Ramón Vásquez, executive officer for Tāp Pīlam, said the Spurs are taking a positive first step to heal wounds and start a conversation.
“I think if we had more professional sports organizations that could take the lead where they’re from to provide the education,” Vásquez said, “this is a good opportunity, a good venue to begin to have those conversations. This is a great opportunity to reach a vast amount of people. And it’s a good example of how to do things right.”
The idea for Indigenous Night blossomed a year ago when Spurs guard Patty Mills approached Vásquez and the Tāp Pīlam Coahuiltecan Nation.
Mills is a native of Australia. His father is a Torres Strait Islander, and his indigenous mother was a victim of the infamous Stolen Generations. That’s when indigenous children were taken from their parents and placed in non-indigenous households, from 1905 to 1967.
Members of Tāp Pīlam took Mills on a journey through their indigenous history, with a visit to the 300-year-old Mission San José. Mills said they had barbecue, enjoyed native food & drink and engaged in a smoke ceremony.
“All of those things (were) just so...I could relate to on so many different levels because it’s what we do back home,” Mills said. “I apologize that it’s taken this many years to connect (with Tāp Pīlam), but I was very grateful for the time that they were able to share with me.”
The collaboration between Mills and Tāp Pīlam also resulted in an apparel line that contains imagery important to the creation story of the region’s first settlers, the Payaya. T-shirts, sweatshirts, and baseball caps feature images of a waterbird, a spirit panther, imagery from area rock art, and the words “People of the Earth” - the translation of “Tāp Pīlam” in the pajalat language.
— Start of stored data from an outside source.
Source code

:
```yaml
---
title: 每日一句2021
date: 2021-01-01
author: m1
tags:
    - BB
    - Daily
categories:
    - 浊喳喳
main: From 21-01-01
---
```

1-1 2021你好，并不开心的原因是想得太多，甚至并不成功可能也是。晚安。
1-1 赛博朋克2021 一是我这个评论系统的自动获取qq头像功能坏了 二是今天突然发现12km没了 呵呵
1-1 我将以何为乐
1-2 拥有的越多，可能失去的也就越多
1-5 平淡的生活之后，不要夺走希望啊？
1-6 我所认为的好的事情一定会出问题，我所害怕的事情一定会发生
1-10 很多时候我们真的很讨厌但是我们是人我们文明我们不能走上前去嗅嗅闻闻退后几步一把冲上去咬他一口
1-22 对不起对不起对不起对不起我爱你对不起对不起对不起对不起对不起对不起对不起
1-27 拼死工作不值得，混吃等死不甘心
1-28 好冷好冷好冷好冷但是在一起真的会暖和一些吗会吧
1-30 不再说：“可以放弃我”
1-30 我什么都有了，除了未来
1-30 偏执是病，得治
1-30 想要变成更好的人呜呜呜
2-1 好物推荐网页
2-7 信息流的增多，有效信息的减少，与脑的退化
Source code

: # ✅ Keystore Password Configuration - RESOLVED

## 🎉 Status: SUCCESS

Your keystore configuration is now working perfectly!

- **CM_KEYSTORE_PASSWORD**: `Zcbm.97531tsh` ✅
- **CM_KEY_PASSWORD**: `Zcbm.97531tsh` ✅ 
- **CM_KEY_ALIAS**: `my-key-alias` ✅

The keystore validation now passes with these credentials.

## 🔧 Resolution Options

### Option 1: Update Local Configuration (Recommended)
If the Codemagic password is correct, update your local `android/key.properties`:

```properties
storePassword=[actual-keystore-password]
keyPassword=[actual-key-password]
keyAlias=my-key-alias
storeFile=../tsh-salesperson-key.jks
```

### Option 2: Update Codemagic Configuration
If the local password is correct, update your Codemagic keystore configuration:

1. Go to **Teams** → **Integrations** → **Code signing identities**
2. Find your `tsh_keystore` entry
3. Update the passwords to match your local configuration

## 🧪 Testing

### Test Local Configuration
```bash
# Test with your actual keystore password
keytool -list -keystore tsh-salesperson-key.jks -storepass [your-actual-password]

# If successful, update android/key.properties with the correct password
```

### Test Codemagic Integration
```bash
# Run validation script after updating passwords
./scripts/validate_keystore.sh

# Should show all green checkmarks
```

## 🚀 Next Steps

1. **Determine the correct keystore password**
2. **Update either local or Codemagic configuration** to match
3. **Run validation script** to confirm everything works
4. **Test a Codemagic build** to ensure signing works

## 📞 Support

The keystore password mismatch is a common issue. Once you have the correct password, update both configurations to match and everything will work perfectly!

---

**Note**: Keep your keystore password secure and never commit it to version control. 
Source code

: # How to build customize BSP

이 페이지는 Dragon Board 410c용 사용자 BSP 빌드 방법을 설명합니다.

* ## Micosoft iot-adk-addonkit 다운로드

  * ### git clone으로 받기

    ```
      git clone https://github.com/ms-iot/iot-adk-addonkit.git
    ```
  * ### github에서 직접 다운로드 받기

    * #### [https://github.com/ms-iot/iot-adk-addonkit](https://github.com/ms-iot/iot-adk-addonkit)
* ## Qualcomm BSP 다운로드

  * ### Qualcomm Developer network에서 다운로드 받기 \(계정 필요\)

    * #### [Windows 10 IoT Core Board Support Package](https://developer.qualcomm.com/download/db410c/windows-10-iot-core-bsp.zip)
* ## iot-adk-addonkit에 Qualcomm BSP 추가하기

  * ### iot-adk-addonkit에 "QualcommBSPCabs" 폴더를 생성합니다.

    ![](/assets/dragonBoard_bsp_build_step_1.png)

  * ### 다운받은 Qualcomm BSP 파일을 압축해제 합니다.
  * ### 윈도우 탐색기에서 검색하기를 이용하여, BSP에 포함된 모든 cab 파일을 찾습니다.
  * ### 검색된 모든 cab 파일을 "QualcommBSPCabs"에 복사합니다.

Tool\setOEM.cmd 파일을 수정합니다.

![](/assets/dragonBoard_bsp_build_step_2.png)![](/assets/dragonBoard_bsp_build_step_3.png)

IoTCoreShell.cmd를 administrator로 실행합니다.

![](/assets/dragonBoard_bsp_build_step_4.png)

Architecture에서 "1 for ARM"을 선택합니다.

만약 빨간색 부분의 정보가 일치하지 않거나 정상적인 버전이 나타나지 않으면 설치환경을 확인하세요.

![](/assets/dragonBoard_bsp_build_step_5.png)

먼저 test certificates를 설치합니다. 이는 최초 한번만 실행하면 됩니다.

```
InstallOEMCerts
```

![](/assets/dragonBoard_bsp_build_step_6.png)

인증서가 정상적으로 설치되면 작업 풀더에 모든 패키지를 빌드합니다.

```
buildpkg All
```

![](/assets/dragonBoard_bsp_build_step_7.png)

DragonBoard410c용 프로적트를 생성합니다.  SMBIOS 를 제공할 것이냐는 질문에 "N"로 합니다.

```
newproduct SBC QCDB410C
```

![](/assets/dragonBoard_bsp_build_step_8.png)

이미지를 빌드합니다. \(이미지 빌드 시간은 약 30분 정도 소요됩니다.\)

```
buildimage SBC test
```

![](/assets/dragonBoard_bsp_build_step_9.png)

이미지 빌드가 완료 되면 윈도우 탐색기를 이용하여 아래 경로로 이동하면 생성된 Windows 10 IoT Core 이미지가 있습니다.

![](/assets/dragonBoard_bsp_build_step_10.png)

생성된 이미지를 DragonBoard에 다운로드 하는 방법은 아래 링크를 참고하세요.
The apparel had almost sold out by game tip off.
Spurs fan Angela Robinson appreciated what Patty Mills tried to do with Indigenous Night.
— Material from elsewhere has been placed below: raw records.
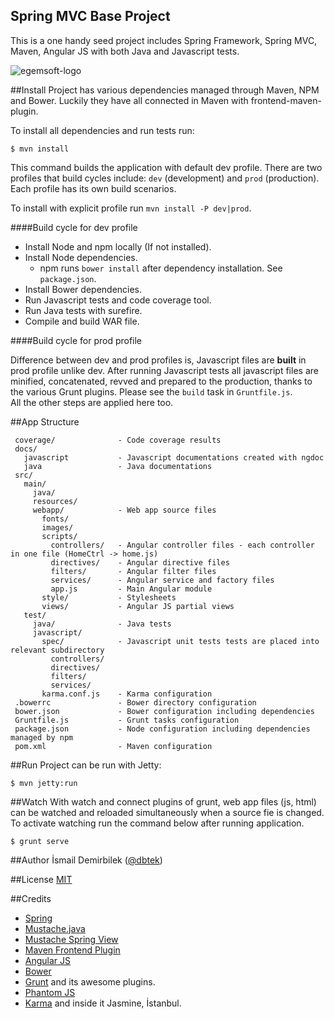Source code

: Spring MVC Base Project
-----------------------

This is a one handy seed project includes Spring Framework, Spring MVC, Maven, Angular JS with both Java and Javascript tests.

![egemsoft-logo](http://egemsoft.net/images/logo.png)

##Install
Project has various dependencies managed through Maven, NPM and Bower. Luckily they have all connected in Maven with frontend-maven-plugin.

To install all dependencies and run tests run:
```
$ mvn install
```
This command builds the application with default dev profile.
There are two profiles that build cycles include: `dev` (development) and `prod` (production). Each profile has its own build scenarios.

To install with explicit profile run `mvn install -P dev|prod`.

####Build cycle for dev profile

- Install Node and npm locally (If not installed).
- Install Node dependencies.
  - npm runs `bower install` after dependency installation. See `package.json`.
- Install Bower dependencies.
- Run Javascript tests and code coverage tool.
- Run Java tests with surefire.
- Compile and build WAR file.

####Build cycle for prod profile  

Difference between dev and prod profiles is, Javascript files are **built** in prod profile unlike dev. After running Javascript tests all javascript files are minified, concatenated, revved and prepared to the production, thanks to the various Grunt plugins. Please see the `build` task in `Gruntfile.js`.  
All the other steps are applied here too.

##App Structure
```
 coverage/              - Code coverage results
 docs/
   javascript           - Javascript documentations created with ngdoc
   java                 - Java documentations
 src/
   main/
     java/
     resources/
     webapp/            - Web app source files
       fonts/
       images/
       scripts/
         controllers/   - Angular controller files - each controller in one file (HomeCtrl -> home.js)
         directives/    - Angular directive files
         filters/       - Angular filter files
         services/      - Angular service and factory files
         app.js         - Main Angular module
       style/           - Stylesheets
       views/           - Angular JS partial views
   test/
     java/              - Java tests
     javascript/
       spec/            - Javascript unit tests tests are placed into relevant subdirectory
         controllers/
         directives/
         filters/
         services/
       karma.conf.js    - Karma configuration
 .bowerrc               - Bower directory configuration
 bower.json             - Bower configuration including dependencies
 Gruntfile.js           - Grunt tasks configuration
 package.json           - Node configuration including dependencies managed by npm
 pom.xml                - Maven configuration
```

##Run
Project can be run with Jetty:
```
$ mvn jetty:run
```

##Watch
With watch and connect plugins of grunt, web app files (js, html) can be watched and reloaded simultaneously when a source fie is changed.
To activate watching run the command below after running application.  
```
$ grunt serve
```

##Author
İsmail Demirbilek ([@dbtek](http://twitter.com/dbtek))  

##License
[MIT](http://opensource.org/licenses/MIT)

##Credits

- [Spring](http://spring.io)
- [Mustache.java](https://github.com/spullara/mustache.java)
- [Mustache Spring View](https://github.com/sps/mustache-spring-view)
- [Maven Frontend Plugin](https://github.com/eirslett/frontend-maven-plugin)
- [Angular JS](http://angularjs.org)
- [Bower](http://bower.io)
- [Grunt](http://gruntjs.com) and its awesome plugins.
- [Phantom JS](http://phantomjs.org/)
- [Karma](http://karma-runner.github.io/0.12/index.html) and inside it Jasmine, İstanbul.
“I love Patty Mills, and I saw that he’d offer his support to the indigenous people of San Antonio,” Robinson said, “and I was interested to see this part of the culture of San Antonio that I’m really not aware of.”
Julian Reyes is a member of Tāp Pīlam and performs with the Tāp Pīlam Riversingers. He said events like Indigenous Night move him because it offers him a chance to educate people like Robinson about Yanaguana — what native peoples called the San Antonio area before European colonization.
“I’ve had a few people come up to me,” Reyes said. “I get excited sharing and educating and teaching about the indigenous people of Yanaguana.”
Also sharing her heritage was Aztec dancer Amelia Romo Olivas. She represented the Mexica chichimeca traditions. She was decked out in beautiful regalia - atuendo - including an elaborate feathered headpiece and ankle bells made of dried seeds and seed pods known as ayoyotes on her legs.
“Our brother Patty Mills made sure that indigenous people of this land are being honored,” Olivas said. “That’s what we’re doing out here. We’ve got people from the Mexica chichimeca traditions, people from the Tāp Pīlam Coahuiltecan nation, the original peoples of this land which is called Yanaguana. So we’re just here celebrating our culture and celebrating indigenous resistance as well.”
A rousing “Go Spurs Go” was delivered in the native pajalat language before the game. It must’ve worked — the Spurs went on to defeat the Miami Heat Sunday 107 to 102.
The indigenous-themed apparel line is available online for only a limited time.